The coefficient of static friction is #mu_s=1.24# and the coefficient of kinetic friction is #mu_k=1.11#.

Explanation:

The negative sign on the angle is not relevant in this case: the angle of the inclined plane is #pi/4# #radians# (#45^o#). The negative sign just shows that the slope increases right-to-left rather than left-to-right.

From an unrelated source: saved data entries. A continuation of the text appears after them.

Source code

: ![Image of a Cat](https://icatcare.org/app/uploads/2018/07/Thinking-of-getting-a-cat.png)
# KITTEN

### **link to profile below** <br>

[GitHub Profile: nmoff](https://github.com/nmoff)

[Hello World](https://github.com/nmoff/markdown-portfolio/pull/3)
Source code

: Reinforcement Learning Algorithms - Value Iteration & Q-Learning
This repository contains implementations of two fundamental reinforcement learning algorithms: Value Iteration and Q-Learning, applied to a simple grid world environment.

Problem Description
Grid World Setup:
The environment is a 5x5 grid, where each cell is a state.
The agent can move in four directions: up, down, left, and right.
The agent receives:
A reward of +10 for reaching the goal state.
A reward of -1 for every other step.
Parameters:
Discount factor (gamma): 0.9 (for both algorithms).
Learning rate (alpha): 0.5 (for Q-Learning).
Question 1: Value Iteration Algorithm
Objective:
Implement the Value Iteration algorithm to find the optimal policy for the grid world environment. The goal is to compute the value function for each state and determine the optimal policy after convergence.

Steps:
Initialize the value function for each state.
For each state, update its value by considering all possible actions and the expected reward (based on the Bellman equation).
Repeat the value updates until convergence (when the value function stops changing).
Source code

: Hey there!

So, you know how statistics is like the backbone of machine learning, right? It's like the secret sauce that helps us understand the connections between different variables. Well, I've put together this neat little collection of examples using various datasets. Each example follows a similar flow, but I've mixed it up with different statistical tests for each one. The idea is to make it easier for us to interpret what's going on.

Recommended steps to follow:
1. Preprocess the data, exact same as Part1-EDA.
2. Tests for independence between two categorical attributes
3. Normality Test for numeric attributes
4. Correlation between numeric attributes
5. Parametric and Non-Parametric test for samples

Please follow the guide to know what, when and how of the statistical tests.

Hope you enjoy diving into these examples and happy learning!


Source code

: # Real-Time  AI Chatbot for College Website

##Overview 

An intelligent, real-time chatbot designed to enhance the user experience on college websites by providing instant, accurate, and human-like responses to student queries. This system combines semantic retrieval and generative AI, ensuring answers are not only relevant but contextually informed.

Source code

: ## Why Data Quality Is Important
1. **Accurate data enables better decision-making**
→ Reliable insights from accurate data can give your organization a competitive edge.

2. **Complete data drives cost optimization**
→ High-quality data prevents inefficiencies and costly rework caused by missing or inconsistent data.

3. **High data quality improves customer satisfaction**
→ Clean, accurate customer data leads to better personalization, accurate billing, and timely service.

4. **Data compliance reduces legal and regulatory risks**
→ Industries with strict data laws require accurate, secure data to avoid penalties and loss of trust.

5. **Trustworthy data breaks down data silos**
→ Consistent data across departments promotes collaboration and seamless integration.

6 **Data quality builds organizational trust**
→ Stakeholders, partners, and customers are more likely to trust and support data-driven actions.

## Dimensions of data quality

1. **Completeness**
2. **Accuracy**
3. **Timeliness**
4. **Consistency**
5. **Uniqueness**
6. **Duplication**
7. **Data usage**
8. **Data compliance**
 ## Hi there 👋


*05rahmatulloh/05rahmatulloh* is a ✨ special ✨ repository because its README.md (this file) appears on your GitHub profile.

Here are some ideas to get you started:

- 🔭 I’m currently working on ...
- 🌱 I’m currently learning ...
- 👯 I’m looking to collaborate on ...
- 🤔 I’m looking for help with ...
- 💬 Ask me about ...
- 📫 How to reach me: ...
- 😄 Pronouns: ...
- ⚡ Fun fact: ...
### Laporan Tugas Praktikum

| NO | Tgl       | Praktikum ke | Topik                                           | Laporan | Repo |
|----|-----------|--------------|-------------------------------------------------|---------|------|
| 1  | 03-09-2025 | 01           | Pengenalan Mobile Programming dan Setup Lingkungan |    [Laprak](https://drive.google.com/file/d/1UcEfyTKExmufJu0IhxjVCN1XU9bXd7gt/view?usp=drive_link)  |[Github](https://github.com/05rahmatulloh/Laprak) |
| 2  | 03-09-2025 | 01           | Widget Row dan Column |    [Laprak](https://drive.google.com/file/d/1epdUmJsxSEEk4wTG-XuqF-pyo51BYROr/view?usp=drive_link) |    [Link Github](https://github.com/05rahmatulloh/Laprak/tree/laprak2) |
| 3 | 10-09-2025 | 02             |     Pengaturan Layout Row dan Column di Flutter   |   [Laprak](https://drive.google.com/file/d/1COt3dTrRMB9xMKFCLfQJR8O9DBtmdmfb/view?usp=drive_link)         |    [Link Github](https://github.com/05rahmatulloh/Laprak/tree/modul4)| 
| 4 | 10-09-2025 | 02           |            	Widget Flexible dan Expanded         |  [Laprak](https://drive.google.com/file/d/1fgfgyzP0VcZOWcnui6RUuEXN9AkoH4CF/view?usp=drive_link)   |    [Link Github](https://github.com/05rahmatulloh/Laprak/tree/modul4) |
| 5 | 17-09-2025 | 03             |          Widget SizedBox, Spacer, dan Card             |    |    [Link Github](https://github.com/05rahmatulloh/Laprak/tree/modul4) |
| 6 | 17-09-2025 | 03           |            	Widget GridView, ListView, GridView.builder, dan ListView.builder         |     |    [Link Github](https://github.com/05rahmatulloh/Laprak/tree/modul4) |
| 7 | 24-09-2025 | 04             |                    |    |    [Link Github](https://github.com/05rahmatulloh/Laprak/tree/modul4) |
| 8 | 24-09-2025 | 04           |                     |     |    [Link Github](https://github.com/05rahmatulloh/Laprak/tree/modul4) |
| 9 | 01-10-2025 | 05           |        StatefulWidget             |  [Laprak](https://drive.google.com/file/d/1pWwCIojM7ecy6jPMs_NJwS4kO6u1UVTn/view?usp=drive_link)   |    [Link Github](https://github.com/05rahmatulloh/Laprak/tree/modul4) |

The force perpendicular to the plane, the normal force, will be given by:

#F_N=mgsinTheta=9*9.8*sin(pi/4)=62.4# #N#

Based on this, the frictional force will be:

#F_"frict"=muF_N#

Rearranging,

#mu=(F_"frict")/(F_N)#

We will find two different values, the static friction, #mu_s#, and the kinetic friction, #mu_k#.

The force parallel to the plane due to gravity will be given by:

#F=mgcosTheta=9*9.8*cos(pi/4)=62.4# #N#

Overcoming the force of static friction requires this parallel force plus #15# #N#, a total frictional force of #77.4# #N#.

#mu_s=(F_"frict")/(F_N)=77.4/62.4=1.24#

Once it is moving, keeping it moving only requires #7# #N# in addition to the parallel force, a total of #69.4# #N#.

#mu_k=(F_"frict")/(F_N)=69.4/62.4=1.11#

Coefficients of friction do not have units.